Judge Darrell L. Outlaw was recently elected president of the New England School of Law corporation, the governing authority for all matters concerning the law school, including electing members to the board of trustees. He is the first African American to hold that position.

A member of the school’s board of trustees for 24 years and of the corporation since 1992, Outlaw has most recently served as treasurer of the corporation.

Born in Hyde Park and educated in the Boston Public Schools, Outlaw was one of four children of Rev. and Mrs. Guy T. Outlaw. He served in the United States Air Force from 1943 to 1946.
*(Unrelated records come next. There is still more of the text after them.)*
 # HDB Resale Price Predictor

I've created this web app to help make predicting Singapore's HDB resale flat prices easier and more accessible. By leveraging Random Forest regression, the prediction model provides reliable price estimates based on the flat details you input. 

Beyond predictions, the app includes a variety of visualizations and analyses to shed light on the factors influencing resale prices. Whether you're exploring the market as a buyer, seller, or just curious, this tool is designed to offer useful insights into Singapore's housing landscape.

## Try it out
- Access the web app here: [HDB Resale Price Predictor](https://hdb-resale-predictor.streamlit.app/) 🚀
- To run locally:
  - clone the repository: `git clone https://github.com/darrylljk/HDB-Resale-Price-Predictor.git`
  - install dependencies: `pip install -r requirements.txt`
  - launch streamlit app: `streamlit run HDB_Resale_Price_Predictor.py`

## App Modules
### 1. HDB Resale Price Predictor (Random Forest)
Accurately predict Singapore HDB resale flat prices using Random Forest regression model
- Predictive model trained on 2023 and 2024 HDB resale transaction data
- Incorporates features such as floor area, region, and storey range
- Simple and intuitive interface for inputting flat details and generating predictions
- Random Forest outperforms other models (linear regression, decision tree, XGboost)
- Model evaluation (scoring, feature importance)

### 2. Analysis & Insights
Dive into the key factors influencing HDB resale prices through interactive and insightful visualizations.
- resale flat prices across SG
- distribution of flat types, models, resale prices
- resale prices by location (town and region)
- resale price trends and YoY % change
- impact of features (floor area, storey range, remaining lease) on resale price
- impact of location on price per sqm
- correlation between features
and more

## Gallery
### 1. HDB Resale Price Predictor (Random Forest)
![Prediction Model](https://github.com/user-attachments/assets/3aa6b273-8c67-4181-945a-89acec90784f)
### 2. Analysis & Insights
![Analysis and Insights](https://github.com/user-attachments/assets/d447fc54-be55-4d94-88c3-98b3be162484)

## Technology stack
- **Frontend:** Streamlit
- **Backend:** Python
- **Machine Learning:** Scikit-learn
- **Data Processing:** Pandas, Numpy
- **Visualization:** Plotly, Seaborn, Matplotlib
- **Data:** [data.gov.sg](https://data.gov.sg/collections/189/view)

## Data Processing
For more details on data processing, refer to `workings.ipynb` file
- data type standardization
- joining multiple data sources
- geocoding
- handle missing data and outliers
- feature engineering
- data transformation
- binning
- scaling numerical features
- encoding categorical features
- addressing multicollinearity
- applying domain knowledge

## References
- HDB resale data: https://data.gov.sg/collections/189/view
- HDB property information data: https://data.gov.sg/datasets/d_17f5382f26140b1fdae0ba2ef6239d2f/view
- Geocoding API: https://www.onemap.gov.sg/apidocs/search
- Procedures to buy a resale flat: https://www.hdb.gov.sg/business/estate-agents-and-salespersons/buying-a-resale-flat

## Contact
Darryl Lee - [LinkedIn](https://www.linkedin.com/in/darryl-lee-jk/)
Outlaw received bachelor’s and master’s degrees in education from Suffolk University. He taught in the Boston Public Schools for eight years and worked for the state Division of Youth Services at the Roslindale Reception Center and at the Shirley Industrial School for Boys before earning his law degree from New England School of Law in 1961.
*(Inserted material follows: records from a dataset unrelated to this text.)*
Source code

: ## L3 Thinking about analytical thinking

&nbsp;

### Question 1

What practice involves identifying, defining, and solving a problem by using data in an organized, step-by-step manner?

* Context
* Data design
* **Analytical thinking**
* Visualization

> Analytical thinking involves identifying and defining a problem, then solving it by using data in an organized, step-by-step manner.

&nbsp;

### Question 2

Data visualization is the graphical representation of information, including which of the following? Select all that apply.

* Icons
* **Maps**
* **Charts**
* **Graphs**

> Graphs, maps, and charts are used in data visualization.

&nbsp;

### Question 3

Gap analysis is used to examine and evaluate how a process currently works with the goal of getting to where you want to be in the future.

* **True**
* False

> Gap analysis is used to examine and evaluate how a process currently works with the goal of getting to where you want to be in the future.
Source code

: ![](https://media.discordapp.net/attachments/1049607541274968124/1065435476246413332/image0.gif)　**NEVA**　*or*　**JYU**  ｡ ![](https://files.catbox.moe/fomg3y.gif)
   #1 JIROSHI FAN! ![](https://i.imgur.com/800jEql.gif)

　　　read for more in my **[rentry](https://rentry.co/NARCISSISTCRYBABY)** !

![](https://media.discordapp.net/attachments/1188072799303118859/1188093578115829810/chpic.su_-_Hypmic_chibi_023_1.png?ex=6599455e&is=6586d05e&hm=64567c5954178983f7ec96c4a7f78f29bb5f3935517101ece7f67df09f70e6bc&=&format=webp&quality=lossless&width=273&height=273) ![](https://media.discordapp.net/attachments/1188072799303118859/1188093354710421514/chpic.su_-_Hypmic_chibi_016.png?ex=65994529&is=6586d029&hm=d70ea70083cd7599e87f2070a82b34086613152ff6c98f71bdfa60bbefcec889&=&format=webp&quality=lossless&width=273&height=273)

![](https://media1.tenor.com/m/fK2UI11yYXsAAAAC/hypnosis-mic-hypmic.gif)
As a member of the probation staff of the Suffolk Superior Court, he established the first program of its kind for drug- and alcohol-dependent probationers. In 1980, he was appointed chairman of the Massachusetts Commission Against Discrimination.

In 1981, Gov. Edward J. King appointed Outlaw as an associate justice of the Dorchester District Court, where he served for 12 years before retiring from the bench in 1993 under the Commonwealth’s mandatory retirement law. He now engages in the practice of law specializing in mediation, arbitration and mental health.